:: What the task asks ::
The data below holds a line containing "- **Challenge Rating:** CR 12" and a line containing "- **Multiattack** ."; please quote exactly those two lines and every line between them, and nothing else.

:: Input records ::
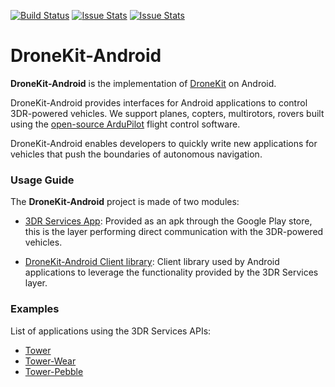 [![Build Status](https://travis-ci.org/DroidPlanner/DroneKit-Android.svg?branch=develop)](https://travis-ci.org/DroidPlanner/DroneKit-Android)
[![Issue Stats](http://issuestats.com/github/DroidPlanner/DroneKit-Android/badge/pr)](http://issuestats.com/github/DroidPlanner/DroneKit-Android)
[![Issue Stats](http://issuestats.com/github/DroidPlanner/DroneKit-Android/badge/issue)](http://issuestats.com/github/DroidPlanner/DroneKit-Android)

# DroneKit-Android
**DroneKit-Android** is the implementation of [DroneKit](https://developer.3drobotics.com/) on Android.

DroneKit-Android provides interfaces for Android applications to control 3DR-powered vehicles. We
support planes, copters, multirotors, rovers built using the [open-source ArduPilot](https://github.com/diydrones/ardupilot) flight
control software.

DroneKit-Android enables developers to quickly write new applications for vehicles that push the
boundaries of autonomous navigation.

### Usage Guide
The **DroneKit-Android** project is made of two modules:
* [3DR Services App](https://github.com/DroidPlanner/DroneKit-Android/tree/master/ServiceApp):
Provided as an apk through the Google Play store, this is the layer performing direct
communication with the 3DR-powered vehicles.

* [DroneKit-Android Client library](http://droidplanner.github.io/DroneKit-Android/):
Client library used by Android applications to leverage the functionality provided by the 3DR
Services layer.

### Examples
List of applications using the 3DR Services APIs:
* [Tower](https://github.com/DroidPlanner/Tower)
* [Tower-Wear](https://github.com/DroidPlanner/tower-wear)
* [Tower-Pebble](https://github.com/DroidPlanner/dp-pebble)
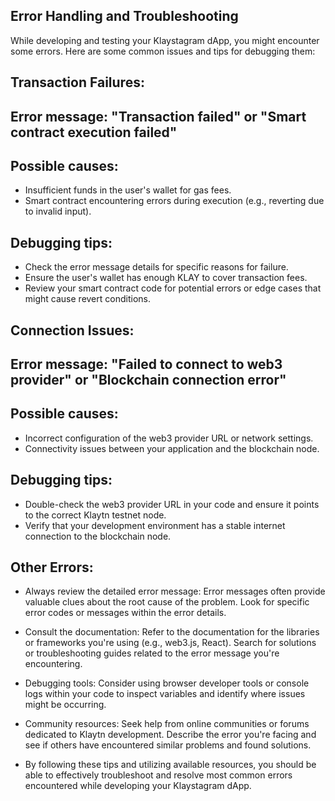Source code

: ## Error Handling and Troubleshooting
While developing and testing your Klaystagram dApp, you might encounter some errors. Here are some common issues and tips for debugging them:

## Transaction Failures:

## Error message: "Transaction failed" or "Smart contract execution failed"
## Possible causes:
* Insufficient funds in the user's wallet for gas fees.
* Smart contract encountering errors during execution (e.g., reverting due to invalid input).
## Debugging tips:
* Check the error message details for specific reasons for failure.
* Ensure the user's wallet has enough KLAY to cover transaction fees.
*  Review your smart contract code for potential errors or edge cases that might cause revert conditions.

## Connection Issues:

## Error message: "Failed to connect to web3 provider" or "Blockchain connection error"
## Possible causes:
* Incorrect configuration of the web3 provider URL or network settings.
* Connectivity issues between your application and the blockchain node.
## Debugging tips:
* Double-check the web3 provider URL in your code and ensure it points to the correct Klaytn testnet node.
* Verify that your development environment has a stable internet connection to the blockchain node.
## Other Errors:
* Always review the detailed error message: Error messages often provide valuable clues about the root cause of the problem. Look for specific error codes or messages within the error details.

* Consult the documentation: Refer to the documentation for the libraries or frameworks you're using (e.g., web3.js, React). Search for solutions or troubleshooting guides related to the error message you're encountering.
* Debugging tools: Consider using browser developer tools or console logs within your code to inspect variables and identify where issues might be occurring.
* Community resources: Seek help from online communities or forums dedicated to Klaytn development. Describe the error you're facing and see if others have encountered similar problems and found solutions.
* By following these tips and utilizing available resources, you should be able to effectively troubleshoot and resolve most common errors encountered while developing your Klaystagram dApp.
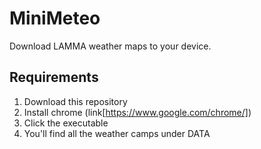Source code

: # MiniMeteo

Download LAMMA weather maps to your device.

## Requirements

1. Download this repository
2. Install chrome (link[https://www.google.com/chrome/])
3. Click the executable
4. You'll find all the weather camps under DATA

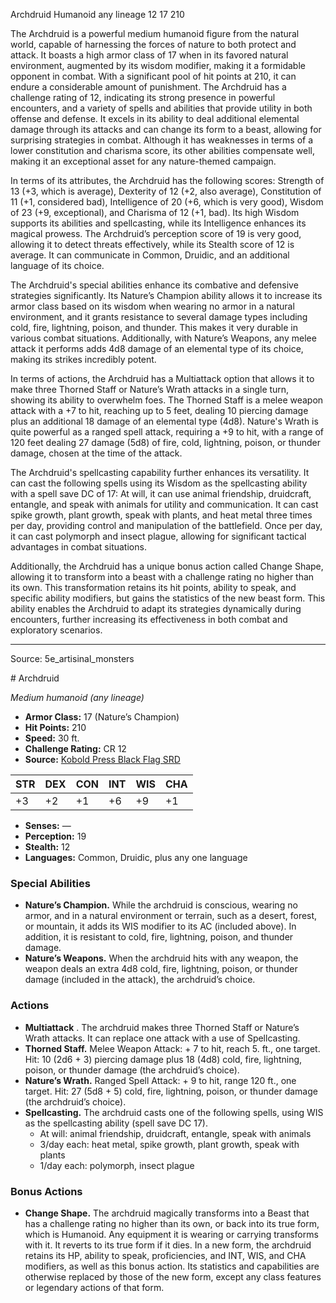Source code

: <MonsterName/>Archdruid</MonsterName>
<CreatureType/>Humanoid</CreatureType>
<Subtype/>any lineage</Subtype>
<CR/>12</CR>
<AC/>17</AC>
<HP/>210</HP>
<summary>The Archdruid is a powerful medium humanoid figure from the natural world, capable of harnessing the forces of nature to both protect and attack. It boasts a high armor class of 17 when in its favored natural environment, augmented by its wisdom modifier, making it a formidable opponent in combat. With a significant pool of hit points at 210, it can endure a considerable amount of punishment. The Archdruid has a challenge rating of 12, indicating its strong presence in powerful encounters, and a variety of spells and abilities that provide utility in both offense and defense. It excels in its ability to deal additional elemental damage through its attacks and can change its form to a beast, allowing for surprising strategies in combat. Although it has weaknesses in terms of a lower constitution and charisma score, its other abilities compensate well, making it an exceptional asset for any nature-themed campaign.</summary>

<detail>

In terms of its attributes, the Archdruid has the following scores: Strength of 13 (+3, which is average), Dexterity of 12 (+2, also average), Constitution of 11 (+1, considered bad), Intelligence of 20 (+6, which is very good), Wisdom of 23 (+9, exceptional), and Charisma of 12 (+1, bad). Its high Wisdom supports its abilities and spellcasting, while its Intelligence enhances its magical prowess. The Archdruid’s perception score of 19 is very good, allowing it to detect threats effectively, while its Stealth score of 12 is average. It can communicate in Common, Druidic, and an additional language of its choice.

The Archdruid's special abilities enhance its combative and defensive strategies significantly. Its Nature’s Champion ability allows it to increase its armor class based on its wisdom when wearing no armor in a natural environment, and it grants resistance to several damage types including cold, fire, lightning, poison, and thunder. This makes it very durable in various combat situations. Additionally, with Nature’s Weapons, any melee attack it performs adds 4d8 damage of an elemental type of its choice, making its strikes incredibly potent.

In terms of actions, the Archdruid has a Multiattack option that allows it to make three Thorned Staff or Nature’s Wrath attacks in a single turn, showing its ability to overwhelm foes. The Thorned Staff is a melee weapon attack with a +7 to hit, reaching up to 5 feet, dealing 10 piercing damage plus an additional 18 damage of an elemental type (4d8). Nature's Wrath is quite powerful as a ranged spell attack, requiring a +9 to hit, with a range of 120 feet dealing 27 damage (5d8) of fire, cold, lightning, poison, or thunder damage, chosen at the time of the attack.

The Archdruid's spellcasting capability further enhances its versatility. It can cast the following spells using its Wisdom as the spellcasting ability with a spell save DC of 17: At will, it can use animal friendship, druidcraft, entangle, and speak with animals for utility and communication. It can cast spike growth, plant growth, speak with plants, and heat metal three times per day, providing control and manipulation of the battlefield. Once per day, it can cast polymorph and insect plague, allowing for significant tactical advantages in combat situations.

Additionally, the Archdruid has a unique bonus action called Change Shape, allowing it to transform into a beast with a challenge rating no higher than its own. This transformation retains its hit points, ability to speak, and specific ability modifiers, but gains the statistics of the new beast form. This ability enables the Archdruid to adapt its strategies dynamically during encounters, further increasing its effectiveness in both combat and exploratory scenarios.</detail>



---

Source: 5e_artisinal_monsters

<statblock>
# Archdruid

*Medium humanoid (any lineage)*

- **Armor Class:** 17 (Nature’s Champion)
- **Hit Points:** 210
- **Speed:** 30 ft.
- **Challenge Rating:** CR 12
- **Source:** [Kobold Press Black Flag SRD](https://koboldpress.com/black-flag-roleplaying/)

| STR | DEX | CON | INT | WIS | CHA |
| --- | --- | --- | --- | --- | --- |
| +3 | +2 | +1 | +6 | +9 | +1 |

- **Senses:** —
- **Perception:** 19
- **Stealth:** 12
- **Languages:** Common, Druidic, plus any one language

### Special Abilities

- **Nature’s Champion.** While the archdruid is conscious, wearing no armor, and in a natural environment or terrain, such as a desert, forest, or mountain, it adds its WIS modifier to its AC (included above). In addition, it is resistant to cold, fire, lightning, poison, and thunder damage.
- **Nature’s Weapons.** When the archdruid hits with any weapon, the weapon deals an extra 4d8 cold, fire, lightning, poison, or thunder damage (included in the attack), the archdruid’s choice.

### Actions

- **Multiattack** . The archdruid makes three Thorned Staff or Nature’s Wrath attacks. It can replace one attack with a use of Spellcasting.
- **Thorned Staff.** Melee Weapon Attack: + 7 to hit, reach 5. ft., one target. Hit: 10 (2d6 + 3) piercing damage plus 18 (4d8) cold, fire, lightning, poison, or thunder damage (the archdruid’s choice).
- **Nature’s Wrath.** Ranged Spell Attack: + 9 to hit, range 120 ft., one target. Hit: 27 (5d8 + 5) cold, fire, lightning, poison, or thunder damage (the archdruid’s choice).
- **Spellcasting.** The archdruid casts one of the following spells, using WIS as the spellcasting ability (spell save DC 17).
	- At will: animal friendship, druidcraft, entangle, speak with animals
	- 3/day each: heat metal, spike growth, plant growth, speak with plants
	- 1/day each: polymorph, insect plague

### Bonus Actions

- **Change Shape.** The archdruid magically transforms into a Beast that has a challenge rating no higher than its own, or back into its true form, which is Humanoid. Any equipment it is wearing or carrying transforms with it. It reverts to its true form if it dies. In a new form, the archdruid retains its HP, ability to speak, proficiencies, and INT, WIS, and CHA modifiers, as well as this bonus action. Its statistics and capabilities are otherwise replaced by those of the new form, except any class features or legendary actions of that form.

</statblock>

:: Answer to this task ::
- **Challenge Rating:** CR 12
- **Source:** [Kobold Press Black Flag SRD](https://koboldpress.com/black-flag-roleplaying/)

| STR | DEX | CON | INT | WIS | CHA |
| --- | --- | --- | --- | --- | --- |
| +3 | +2 | +1 | +6 | +9 | +1 |

- **Senses:** —
- **Perception:** 19
- **Stealth:** 12
- **Languages:** Common, Druidic, plus any one language

### Special Abilities

- **Nature’s Champion.** While the archdruid is conscious, wearing no armor, and in a natural environment or terrain, such as a desert, forest, or mountain, it adds its WIS modifier to its AC (included above). In addition, it is resistant to cold, fire, lightning, poison, and thunder damage.
- **Nature’s Weapons.** When the archdruid hits with any weapon, the weapon deals an extra 4d8 cold, fire, lightning, poison, or thunder damage (included in the attack), the archdruid’s choice.

### Actions

- **Multiattack** . The archdruid makes three Thorned Staff or Nature’s Wrath attacks. It can replace one attack with a use of Spellcasting.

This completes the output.